I asked the HT at church if he would come take care of it and he was a little awkward about it "Do you have a box or something to put it in?" was the exact question. My response: "um...I have a trash can." It wasn't getting it out of the apartment that freaked me out, it was the actual touching of the actual dead mouse (and before you judge, I actually am an animal person and don't mind live mice as pets).
Anyway - got a text from J while at church that it was taken care of. Thanks, B! Even though I may have suspected you of planting it for a while, I blame that evil thought on J and now regret that I had those distrustful thoughts.
But all of this begs a different question that we have been contemplating: how does a mouse just drop dead on its side in the middle of the kitchen floor? I mean, doesn't it have to die for a reason? It wasn't even hidden in a cupboard or something. Could that reason, perhaps, have been the fact that we were both tempted to not fast? Did we call death upon this little rodent so we could stay righteous and realize our fast for the day? Was he sacrificed for our good?

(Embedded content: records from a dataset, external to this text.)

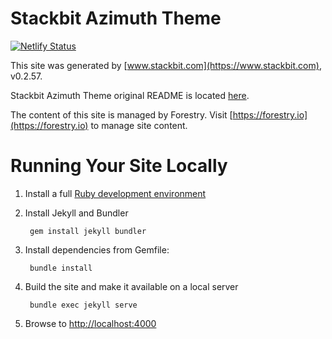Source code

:# Stackbit Azimuth Theme

[![Netlify Status](https://api.netlify.com/api/v1/badges/7b3113b7-aa5e-4539-8871-a83818fab137/deploy-status)](https://app.netlify.com/sites/nodewaste/deploys)

This site was generated by [www.stackbit.com](https://www.stackbit.com), v0.2.57.

Stackbit Azimuth Theme original README is located [here](./README.theme.md).

The content of this site is managed by Forestry. Visit [https://forestry.io](https://forestry.io) to manage site content.

# Running Your Site Locally

1. Install a full [Ruby development environment](https://jekyllrb.com/docs/installation/)

1. Install Jekyll and Bundler

        gem install jekyll bundler

1. Install dependencies from Gemfile:

        bundle install

1. Build the site and make it available on a local server

        bundle exec jekyll serve

1. Browse to [http://localhost:4000](http://localhost:4000)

All I know is that this must not happen again. Any suggestions on how to stay rodent-free? Preferably without traps and mouse-murder involved?
Saturday, November 5, 2011
I'LL JOIN YOU TOMORROW...
I recently received an invitation (finally, something different on the ward listserve!) to join an Occupy DC march to the Convention Center last night to protest the Republican gathering there. I was tempted...I'll admit that it's mostly because I just have this really strong desire to join some kind of movement (and I kind of like this one to some degree). Maybe it's so that in the future I can say "Yeah, I was there." Instead, I will probably be saying, "Yeah, I knew people who were there but I had to study, was lazy, didn't want to pay the metro fare to get there...etc." So lame, but that's the way it is. Plus, it's getting cold here.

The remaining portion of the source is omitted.